My neighbor bought her one bedroom apartment a decade ago for what seemed like the outrageously high price of $400,000. Today the place is worth $900,000. Now that her and her husband have a child they need more space and were confronted with the reality of what it would cost to upgrade to a slightly bigger place with a patch of garden. The numbers didn’t add up. Moving to a suburb anywhere in a two hour drive of San Francisco didn’t help since the price of anything approximating what they want is insane, and the vaguely “affordable” options were horrifying for a long list of reasons. Hence the 3,000 mile move to Massachusetts. The median home value in their new place is $280,000 – and they’re getting a big fully renovated Victorian era home on a third of an acre.
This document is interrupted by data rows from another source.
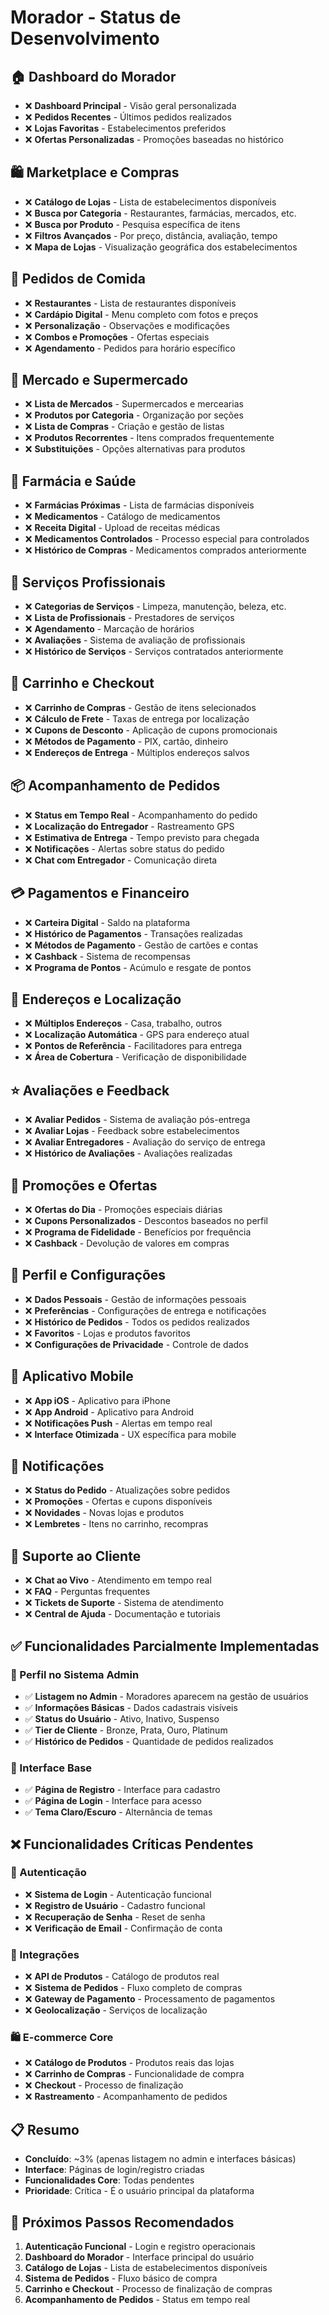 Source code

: # Morador - Status de Desenvolvimento

## 🏠 Dashboard do Morador
- ❌ **Dashboard Principal** - Visão geral personalizada
- ❌ **Pedidos Recentes** - Últimos pedidos realizados
- ❌ **Lojas Favoritas** - Estabelecimentos preferidos
- ❌ **Ofertas Personalizadas** - Promoções baseadas no histórico

## 🛍️ Marketplace e Compras
- ❌ **Catálogo de Lojas** - Lista de estabelecimentos disponíveis
- ❌ **Busca por Categoria** - Restaurantes, farmácias, mercados, etc.
- ❌ **Busca por Produto** - Pesquisa específica de itens
- ❌ **Filtros Avançados** - Por preço, distância, avaliação, tempo
- ❌ **Mapa de Lojas** - Visualização geográfica dos estabelecimentos

## 🍕 Pedidos de Comida
- ❌ **Restaurantes** - Lista de restaurantes disponíveis
- ❌ **Cardápio Digital** - Menu completo com fotos e preços
- ❌ **Personalização** - Observações e modificações
- ❌ **Combos e Promoções** - Ofertas especiais
- ❌ **Agendamento** - Pedidos para horário específico

## 🛒 Mercado e Supermercado
- ❌ **Lista de Mercados** - Supermercados e mercearias
- ❌ **Produtos por Categoria** - Organização por seções
- ❌ **Lista de Compras** - Criação e gestão de listas
- ❌ **Produtos Recorrentes** - Itens comprados frequentemente
- ❌ **Substituições** - Opções alternativas para produtos

## 💊 Farmácia e Saúde
- ❌ **Farmácias Próximas** - Lista de farmácias disponíveis
- ❌ **Medicamentos** - Catálogo de medicamentos
- ❌ **Receita Digital** - Upload de receitas médicas
- ❌ **Medicamentos Controlados** - Processo especial para controlados
- ❌ **Histórico de Compras** - Medicamentos comprados anteriormente

## 🔧 Serviços Profissionais
- ❌ **Categorias de Serviços** - Limpeza, manutenção, beleza, etc.
- ❌ **Lista de Profissionais** - Prestadores de serviços
- ❌ **Agendamento** - Marcação de horários
- ❌ **Avaliações** - Sistema de avaliação de profissionais
- ❌ **Histórico de Serviços** - Serviços contratados anteriormente

## 🛒 Carrinho e Checkout
- ❌ **Carrinho de Compras** - Gestão de itens selecionados
- ❌ **Cálculo de Frete** - Taxas de entrega por localização
- ❌ **Cupons de Desconto** - Aplicação de cupons promocionais
- ❌ **Métodos de Pagamento** - PIX, cartão, dinheiro
- ❌ **Endereços de Entrega** - Múltiplos endereços salvos

## 📦 Acompanhamento de Pedidos
- ❌ **Status em Tempo Real** - Acompanhamento do pedido
- ❌ **Localização do Entregador** - Rastreamento GPS
- ❌ **Estimativa de Entrega** - Tempo previsto para chegada
- ❌ **Notificações** - Alertas sobre status do pedido
- ❌ **Chat com Entregador** - Comunicação direta

## 💳 Pagamentos e Financeiro
- ❌ **Carteira Digital** - Saldo na plataforma
- ❌ **Histórico de Pagamentos** - Transações realizadas
- ❌ **Métodos de Pagamento** - Gestão de cartões e contas
- ❌ **Cashback** - Sistema de recompensas
- ❌ **Programa de Pontos** - Acúmulo e resgate de pontos

## 📍 Endereços e Localização
- ❌ **Múltiplos Endereços** - Casa, trabalho, outros
- ❌ **Localização Automática** - GPS para endereço atual
- ❌ **Pontos de Referência** - Facilitadores para entrega
- ❌ **Área de Cobertura** - Verificação de disponibilidade

## ⭐ Avaliações e Feedback
- ❌ **Avaliar Pedidos** - Sistema de avaliação pós-entrega
- ❌ **Avaliar Lojas** - Feedback sobre estabelecimentos
- ❌ **Avaliar Entregadores** - Avaliação do serviço de entrega
- ❌ **Histórico de Avaliações** - Avaliações realizadas

## 🎯 Promoções e Ofertas
- ❌ **Ofertas do Dia** - Promoções especiais diárias
- ❌ **Cupons Personalizados** - Descontos baseados no perfil
- ❌ **Programa de Fidelidade** - Benefícios por frequência
- ❌ **Cashback** - Devolução de valores em compras

## 👤 Perfil e Configurações
- ❌ **Dados Pessoais** - Gestão de informações pessoais
- ❌ **Preferências** - Configurações de entrega e notificações
- ❌ **Histórico de Pedidos** - Todos os pedidos realizados
- ❌ **Favoritos** - Lojas e produtos favoritos
- ❌ **Configurações de Privacidade** - Controle de dados

## 📱 Aplicativo Mobile
- ❌ **App iOS** - Aplicativo para iPhone
- ❌ **App Android** - Aplicativo para Android
- ❌ **Notificações Push** - Alertas em tempo real
- ❌ **Interface Otimizada** - UX específica para mobile

## 🔔 Notificações
- ❌ **Status do Pedido** - Atualizações sobre pedidos
- ❌ **Promoções** - Ofertas e cupons disponíveis
- ❌ **Novidades** - Novas lojas e produtos
- ❌ **Lembretes** - Itens no carrinho, recompras

## 💬 Suporte ao Cliente
- ❌ **Chat ao Vivo** - Atendimento em tempo real
- ❌ **FAQ** - Perguntas frequentes
- ❌ **Tickets de Suporte** - Sistema de atendimento
- ❌ **Central de Ajuda** - Documentação e tutoriais

## ✅ Funcionalidades Parcialmente Implementadas

### 👤 Perfil no Sistema Admin
- ✅ **Listagem no Admin** - Moradores aparecem na gestão de usuários
- ✅ **Informações Básicas** - Dados cadastrais visíveis
- ✅ **Status do Usuário** - Ativo, Inativo, Suspenso
- ✅ **Tier de Cliente** - Bronze, Prata, Ouro, Platinum
- ✅ **Histórico de Pedidos** - Quantidade de pedidos realizados

### 🎨 Interface Base
- ✅ **Página de Registro** - Interface para cadastro
- ✅ **Página de Login** - Interface para acesso
- ✅ **Tema Claro/Escuro** - Alternância de temas

## ❌ Funcionalidades Críticas Pendentes

### 🔐 Autenticação
- ❌ **Sistema de Login** - Autenticação funcional
- ❌ **Registro de Usuário** - Cadastro funcional
- ❌ **Recuperação de Senha** - Reset de senha
- ❌ **Verificação de Email** - Confirmação de conta

### 🔗 Integrações
- ❌ **API de Produtos** - Catálogo de produtos real
- ❌ **Sistema de Pedidos** - Fluxo completo de compras
- ❌ **Gateway de Pagamento** - Processamento de pagamentos
- ❌ **Geolocalização** - Serviços de localização

### 🛍️ E-commerce Core
- ❌ **Catálogo de Produtos** - Produtos reais das lojas
- ❌ **Carrinho de Compras** - Funcionalidade de compra
- ❌ **Checkout** - Processo de finalização
- ❌ **Rastreamento** - Acompanhamento de pedidos

## 📋 Resumo
- **Concluído**: ~3% (apenas listagem no admin e interfaces básicas)
- **Interface**: Páginas de login/registro criadas
- **Funcionalidades Core**: Todas pendentes
- **Prioridade**: Crítica - É o usuário principal da plataforma

## 🚀 Próximos Passos Recomendados
1. **Autenticação Funcional** - Login e registro operacionais
2. **Dashboard do Morador** - Interface principal do usuário
3. **Catálogo de Lojas** - Lista de estabelecimentos disponíveis
4. **Sistema de Pedidos** - Fluxo básico de compra
5. **Carrinho e Checkout** - Processo de finalização de compras
6. **Acompanhamento de Pedidos** - Status em tempo real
The question now is whether to rent the old apartment or sell it outright. Holding it will provide a steady rental income that will cover all their expenses in Massachusetts. Selling it will provide a lump sum of cash that will allow them to live mortgage free in their new home and have plenty of money left in savings. They still haven’t decided.

At the moment they’re leaning toward the rental option. One bedroom apartments in this location routinely fetch north of $4,700 a month. The space is relatively low maintenance. With proper screening of tenants for credit worthiness and references it should theoretically be a pretty straightforward arrangement. But being a landlord in San Francisco’s regulatory environment is not for the faint of heart. Any number of things can (and often do) go terribly wrong in a place where landlord/tenant relations are notoriously fraught with legal action. We’ll see how that goes.





































For the moment my neighbors are absorbed with the quotidian concerns of moving house and settling in to their new place. I’ll note that while they definitely wanted more space and a garden, they also wanted to be in a town with a Main Street and other “urban” amenities close at hand. I see this repeatedly with my millennial friends as they have children and migrate away from the city. They want an older neighborhood close to a smaller version of what a city offers. It doesn’t need to be San Francisco. But it isn’t all Burger Kings and Jiffy Lubes either.

This piece first appeared on Granola Shotgun.

John Sanphillippo lives in San Francisco and blogs about urbanism, adaptation, and resilience at granolashotgun.com. He's a member of the Congress for New Urbanism, films videos for faircompanies.com, and is a regular contributor to Strongtowns.org. He earns his living by buying, renovating, and renting undervalued properties in places that have good long term prospects. He is a graduate of Rutgers University.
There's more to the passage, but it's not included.